Pantau Flash
HOME  ⁄  Politik

Ketimbang Batas Maksimal Usia Capres, Arsul Sani Lebih Setuju Ubah Batas Minimal

Oleh Aditya Andreas
SHARE   :

Ketimbang Batas Maksimal Usia Capres, Arsul Sani Lebih Setuju Ubah Batas Minimal
Foto: Anggota Komisi II DPR RI, Arsul Sani.

Pantau - Anggota Komisi II DPR Arsul Sani mempertanyakan, apa konstitusi yang dilanggar jika orang berusia lebih dari 65 tahun mengajukan diri sebagai capres.

"Sebetulnya kerugian konstitusionalnya apa sih, kan tidak ada," ujar Arsul di Kompleks Parlemen, Jakarta, Selasa (22/8/2023).

Menurutnya, gugatan terkait usia minimal capres dan cawapres menjadi 35 tahun lebih masuk akal. Sebab, perkembangan zaman dan teknologi informasi membutuhkan pemimpin muda yang memahami hal tersebut.

"Jadi menurut saya pertanyaan yang pertama adalah kerugian konstitusionalnya pemohon untuk kemudian dibatasi itu seperti apa, kan nggak ada juga. Tapi sebaliknya kalau orang menuntut katakanlah agar direndahkan itu kan memang hak konstitusional hak warga negara," ujar Arsul.

"Kemudian itu dikaitkan dengan katakanlah sosok Mas Gibran, kan yang memohon, juga ada Mas Emil Dardak juga kan kalau tidak salah. Jadi itu kan bisa kemudian semua orang muda mendapatkan benefit, tidak hanya orang tertentu," sambungnya.
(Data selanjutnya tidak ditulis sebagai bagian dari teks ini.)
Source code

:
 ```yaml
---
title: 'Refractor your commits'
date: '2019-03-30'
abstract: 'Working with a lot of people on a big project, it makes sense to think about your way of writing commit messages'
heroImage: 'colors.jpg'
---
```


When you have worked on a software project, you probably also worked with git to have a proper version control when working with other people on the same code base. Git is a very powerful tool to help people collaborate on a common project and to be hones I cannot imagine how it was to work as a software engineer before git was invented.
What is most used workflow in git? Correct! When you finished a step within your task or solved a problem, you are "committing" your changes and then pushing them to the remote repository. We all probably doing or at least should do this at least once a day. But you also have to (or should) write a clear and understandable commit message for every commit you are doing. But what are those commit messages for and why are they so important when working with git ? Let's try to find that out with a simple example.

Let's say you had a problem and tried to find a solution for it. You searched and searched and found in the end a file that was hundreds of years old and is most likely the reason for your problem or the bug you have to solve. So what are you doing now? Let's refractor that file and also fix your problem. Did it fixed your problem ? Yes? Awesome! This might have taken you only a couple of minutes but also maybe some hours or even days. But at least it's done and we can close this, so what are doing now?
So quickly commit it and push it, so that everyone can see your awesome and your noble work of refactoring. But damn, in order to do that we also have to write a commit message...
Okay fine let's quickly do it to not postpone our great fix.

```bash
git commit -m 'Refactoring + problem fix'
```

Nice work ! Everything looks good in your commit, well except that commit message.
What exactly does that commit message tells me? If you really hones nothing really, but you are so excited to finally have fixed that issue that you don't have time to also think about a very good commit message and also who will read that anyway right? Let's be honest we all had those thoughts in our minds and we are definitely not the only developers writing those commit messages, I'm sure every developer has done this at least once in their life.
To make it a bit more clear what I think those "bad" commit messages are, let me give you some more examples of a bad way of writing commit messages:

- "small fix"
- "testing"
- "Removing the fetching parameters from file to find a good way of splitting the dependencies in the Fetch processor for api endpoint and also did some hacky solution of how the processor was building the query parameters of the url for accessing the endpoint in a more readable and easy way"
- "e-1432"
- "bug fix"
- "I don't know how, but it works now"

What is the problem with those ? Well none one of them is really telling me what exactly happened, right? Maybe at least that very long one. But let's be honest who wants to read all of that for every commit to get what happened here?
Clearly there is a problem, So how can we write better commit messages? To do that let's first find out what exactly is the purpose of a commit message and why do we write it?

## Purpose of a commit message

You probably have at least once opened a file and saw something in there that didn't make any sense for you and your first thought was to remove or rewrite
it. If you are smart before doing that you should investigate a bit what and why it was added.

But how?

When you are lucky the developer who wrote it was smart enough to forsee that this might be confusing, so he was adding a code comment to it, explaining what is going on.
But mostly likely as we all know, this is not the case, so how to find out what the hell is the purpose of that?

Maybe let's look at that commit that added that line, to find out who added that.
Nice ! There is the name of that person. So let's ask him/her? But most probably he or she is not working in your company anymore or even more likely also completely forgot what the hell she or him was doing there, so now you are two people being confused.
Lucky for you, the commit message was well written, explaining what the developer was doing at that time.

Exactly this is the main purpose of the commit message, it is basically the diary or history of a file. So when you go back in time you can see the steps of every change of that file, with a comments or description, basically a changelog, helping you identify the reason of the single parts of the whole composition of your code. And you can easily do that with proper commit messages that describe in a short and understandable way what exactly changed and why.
Diketahui, gugatan terbaru seputar pemilihan umum kembali terlayang di MK. Kini gugatan itu meminta agar seseorang hanya boleh menjadi calon presiden (capres) sebanyak dua kali dan usia kandidat dibatasi maksimal 65 tahun.

Gugatan tersebut diajukan oleh seorang warga negara bernama Gulfino Guevarrato. Dia menunjuk Doni Tri Istiqomah dan empat orang lainnya sebagai kuasa hukum.

Ia mengajukan, gugatan uji materi atas pasal terkait syarat menjadi calon presiden dan wakil presiden, yakni Pasal 169 huruf n dan q UU Pemilu.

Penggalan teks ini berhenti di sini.